Les Haswell was asked by an SME which designed, manufactured, and maintained cranes to investigate and improve on the process by which they prepared customer invoices.
The company’s CEO calculated that incorrect invoices were costing the company, which had an annual turnover of over £5million, in excess of £100,000 per annum. Each division of the company had responsibility for the preparation of its own invoices.
Les Haswell worked with the management team during a series of half-day sessions, to map the process by which client invoices were prepared. It soon became clear that rather than improve on an existing process, it was necessary to put a system in place, because as the MD said, “we have no system”.

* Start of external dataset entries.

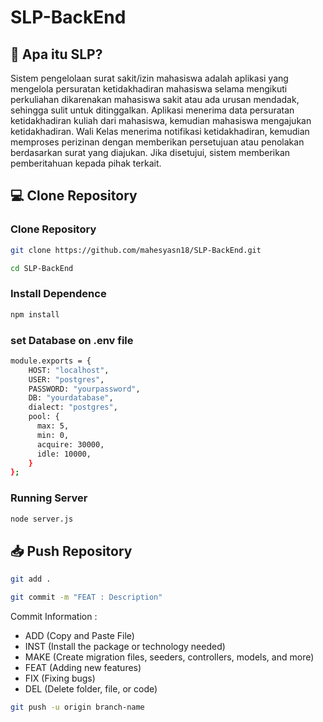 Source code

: ﻿# SLP-BackEnd

## 🤨 Apa itu SLP?
Sistem pengelolaan surat sakit/izin mahasiswa adalah aplikasi yang mengelola persuratan ketidakhadiran mahasiswa selama mengikuti perkuliahan dikarenakan mahasiswa sakit atau ada urusan mendadak, sehingga sulit untuk ditinggalkan. Aplikasi menerima data persuratan ketidakhadiran kuliah dari mahasiswa, kemudian mahasiswa mengajukan ketidakhadiran. Wali Kelas menerima notifikasi ketidakhadiran, kemudian memproses perizinan dengan memberikan persetujuan atau penolakan berdasarkan surat yang diajukan. Jika disetujui, sistem memberikan pemberitahuan kepada pihak terkait.

## 💻 Clone Repository
### Clone Repository
```bash
git clone https://github.com/mahesyasn18/SLP-BackEnd.git
```
```bash
cd SLP-BackEnd
```

### Install Dependence
```bash
npm install
```


### set Database on .env file
```bash
module.exports = {
    HOST: "localhost",
    USER: "postgres",
    PASSWORD: "yourpassword",
    DB: "yourdatabase",
    dialect: "postgres",
    pool: {
      max: 5,
      min: 0,
      acquire: 30000,
      idle: 10000,
    }
};
```


### Running Server
```bash
node server.js
```

## 📥 Push Repository
```bash
git add .
```
```bash
git commit -m "FEAT : Description"
```
Commit Information : 
- ADD (Copy and Paste File)
- INST (Install the package or technology needed)
- MAKE (Create migration files, seeders, controllers, models, and more)
- FEAT (Adding new features)
- FIX (Fixing bugs)
- DEL (Delete folder, file, or code)

```bash
git push -u origin branch-name
```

Each division used a different method to prepare its invoices, some started each month from scratch while one division did a “cut and paste” from the previous month. By designing and mapping a process agreed between the divisional managers and the companies accounts department, A simple process was devised and an implementation plan agreed, including changes to the IT systems to allow easier access for divisional managers.
During the discussions, it was discovered that in an effort to issue invoices before a set deadline, the managers did not include taxi fares in the client invoices, as they did not come in from the taxi company in time. The attitude of the managers being that it was not worth holding back a £100,000 invoice for a £20 taxi invoice.
The MD informed the group that “£20 taxi fares” actually cost the company over £3,200 per month. Les Haswell helped the group to calculate that to make up for this spend not being recouped, the company needed to earn an extra £30,000 every month.
The MD said that he would introduce a system in conjunction with the taxi operator, to issue an advice note at the time of the journey, which could then be added to the client invoice.